Depois de pensar um pouco, Lucinda decidiu:
-Darei a minha alma, então. Quero justiça. Cansei dessa justiça dos homens, que nunca funciona e dessa justiça divina idiota, que nos manda perdoar quem nos fez mal!
A coisa riu e concordou:
-Já vi que você é decidida. Gostei de você. Darei o que me pede e, de agora em diante, já que sua alma me pertence, você poderá destruir quem você quiser.
Pela primeira vez, Lucinda riu e a coisa desapareceu. Em pouco tempo, a temperatura voltou ao normal e Lucinda estremeceu, esfregando-se e indo dormir.

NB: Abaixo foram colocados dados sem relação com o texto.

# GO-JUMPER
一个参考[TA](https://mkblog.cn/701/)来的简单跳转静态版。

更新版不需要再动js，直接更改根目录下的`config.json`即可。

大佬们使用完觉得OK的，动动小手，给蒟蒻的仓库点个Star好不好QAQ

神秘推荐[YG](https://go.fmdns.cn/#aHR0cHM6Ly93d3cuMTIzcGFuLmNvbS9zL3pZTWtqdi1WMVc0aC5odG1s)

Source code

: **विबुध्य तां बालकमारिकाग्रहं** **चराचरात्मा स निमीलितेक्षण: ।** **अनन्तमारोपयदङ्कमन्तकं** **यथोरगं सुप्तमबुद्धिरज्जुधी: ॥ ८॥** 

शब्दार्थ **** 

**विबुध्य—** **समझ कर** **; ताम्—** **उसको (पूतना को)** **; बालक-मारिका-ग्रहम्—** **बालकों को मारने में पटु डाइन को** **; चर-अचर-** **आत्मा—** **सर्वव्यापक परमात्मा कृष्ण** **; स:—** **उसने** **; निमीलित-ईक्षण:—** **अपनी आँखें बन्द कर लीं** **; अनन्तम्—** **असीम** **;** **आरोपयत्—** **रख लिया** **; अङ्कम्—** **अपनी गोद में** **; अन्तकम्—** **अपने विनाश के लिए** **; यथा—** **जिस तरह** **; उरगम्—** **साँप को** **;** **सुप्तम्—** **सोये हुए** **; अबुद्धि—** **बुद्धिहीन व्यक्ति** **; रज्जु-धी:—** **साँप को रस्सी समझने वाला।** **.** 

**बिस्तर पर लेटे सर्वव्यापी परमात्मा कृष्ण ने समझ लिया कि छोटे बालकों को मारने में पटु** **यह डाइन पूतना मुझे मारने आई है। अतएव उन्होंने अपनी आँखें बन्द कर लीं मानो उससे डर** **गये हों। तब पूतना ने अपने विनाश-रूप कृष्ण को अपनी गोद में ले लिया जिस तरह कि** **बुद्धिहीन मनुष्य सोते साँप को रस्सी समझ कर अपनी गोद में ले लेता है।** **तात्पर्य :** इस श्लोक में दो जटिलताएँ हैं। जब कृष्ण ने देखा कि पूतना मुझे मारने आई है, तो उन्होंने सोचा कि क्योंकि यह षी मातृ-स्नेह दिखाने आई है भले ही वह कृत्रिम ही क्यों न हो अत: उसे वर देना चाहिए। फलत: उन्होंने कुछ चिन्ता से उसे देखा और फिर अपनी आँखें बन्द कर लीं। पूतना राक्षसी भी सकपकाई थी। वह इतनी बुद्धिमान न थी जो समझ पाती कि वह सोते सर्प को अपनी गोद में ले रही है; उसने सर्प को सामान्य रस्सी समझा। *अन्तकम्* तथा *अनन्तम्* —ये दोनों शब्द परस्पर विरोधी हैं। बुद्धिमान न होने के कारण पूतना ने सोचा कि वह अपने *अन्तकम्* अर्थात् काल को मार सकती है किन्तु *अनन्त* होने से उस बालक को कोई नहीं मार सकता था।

Um mês depois, assistiam à televisão e Lucinda ficou pasma ao ver a notícia:
-O jovem Jean dos Santos foi violentamente atacado por seu próprio pitbull, que o mordeu na garganta, matando-o. O pai morreu imediatamente de ataque cardíaco e a mãe está desesperada. O animal foi recolhido e provavelmente será sacrificado.
A mãe e o pai ficaram horrorizados e Lucinda manteve o rosto inexpressivo, pensando: “Aqui se faz, filho da puta, aqui se paga.”
Ao ir dormir, Lucinda não conseguiu pregar o olho. Pensou no que a coisa dissera e no que ela prometera. Ela poderia destruir quem ela quisesse. Lembrou de seu antigo colega que fizera bullying com ela, Igor Assunção. Uma vez, ele inventara que a vira roubando da bolsa de uma colega. Lucinda deu um sorriso maldoso ao pensar na promessa da coisa. Ela lembrava bem de todos que haviam feito bullying com ela no passado. Nunca os perdoara e nunca os perdoaria. Olhou para o relógio. Ainda iria demorar para dar meia-noite. Mas ela tinha paciência. Igor Assunção seria o primeiro de quem ela se vingaria.
-Muito bem, Igor Assunção, prepare-se para o que eu vou fazer com você. Aqui se faz, aqui se paga. Como diz a lei de talião: “olho por olho, dente por dente”.